Steel composition, processing history, and creep property measurement methods are described in detail in the data sheet. Briefly, both steel grades are of 9Cr-1.8W-0.5Mo-V-Nb-B type with similar chemical composition but slightly different heat treatment history; P92 is a pipe grade and T92 is a tube grade. Minimum creep rates and creep rupture times were measured from tensile creep tests on specimens with a gage length of 50 mm and a diameter of 10 mm at the stresses of 20 to 320 MPa and the temperatures from 823 K to 1023 K (550 °C to 750 °C).
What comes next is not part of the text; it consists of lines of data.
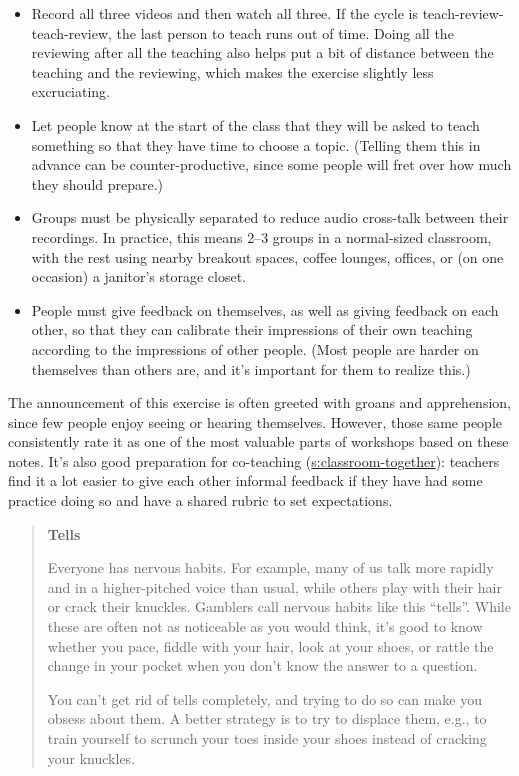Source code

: \begin{itemize}
\item
  Record all three videos and then watch all three. If the cycle is
  teach-review-teach-review, the last person to teach runs out of
  time. Doing all the reviewing after all the teaching also helps put
  a bit of distance between the teaching and the reviewing, which
  makes the exercise slightly less excruciating.
\item
  Let people know at the start of the class that they will be asked to
  teach something so that they have time to choose a topic. (Telling
  them this in advance can be counter-productive, since some people
  will fret over how much they should prepare.)
\item
  Groups must be physically separated to reduce audio cross-talk
  between their recordings. In practice, this means 2--3 groups in a
  normal-sized classroom, with the rest using nearby breakout spaces,
  coffee lounges, offices, or (on one occasion) a janitor's storage
  closet.
\item
  People must give feedback on themselves, as well as giving feedback
  on each other, so that they can calibrate their impressions of their
  own teaching according to the impressions of other people. (Most
  people are harder on themselves than others are, and it's important
  for them to realize this.)
\end{itemize}

The announcement of this exercise is often greeted with groans and
apprehension, since few people enjoy seeing or hearing themselves.
However, those same people consistently rate it as one of the most
valuable parts of workshops based on these notes. It's also good
preparation for co-teaching (\protect\hyperlink{SECTION}{s:classroom-together}):
teachers find it a lot easier to give each other informal feedback if
they have had some practice doing so and have a shared rubric to set
expectations.

\begin{quote}\setlength{\parindent}{0pt}
\textbf{Tells}

Everyone has nervous habits. For example, many of us talk more rapidly
and in a higher-pitched voice than usual, while others play with their
hair or crack their knuckles. Gamblers call nervous habits like this
``tells''. While these are often not as noticeable as you would think,
it's good to know whether you pace, fiddle with your hair, look at
your shoes, or rattle the change in your pocket when you don't know
the answer to a question.

You can't get rid of tells completely, and trying to do so can make
you obsess about them. A better strategy is to try to displace them,
e.g., to train yourself to scrunch your toes inside your shoes instead
of cracking your knuckles.
\end{quote}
Tensile strengths were measured at temperatures of 823 K, 873 K, 923 K, 973 K, and 1023 K (550 °C, 600 °C, 650 °C, 700 °C, and 750 °C), but not at the temperatures of 848 K, 898 K, and 948 K (575 °C, 625 °C, and 675 °C). These data were interpolated by the present authors by assuming that the temperature dependence of tensile strength is linear in the range of two vicinity temperature points at which the tensile strengths were measured experimentally. Table I summarizes the tensile strength data used in this study. All the tensile strength data in the data sheet were measured using a strain rate of 1.25 × 10−3/s; no data are available at this stage that are measured at higher strain rates. Thus, these data are used in the present study by assuming that the strain rate used to measure them is sufficiently fast as required in Eq. [4]. Nevertheless, it would be useful to carry out further tests at higher strain rates to confirm whether this is the case or not.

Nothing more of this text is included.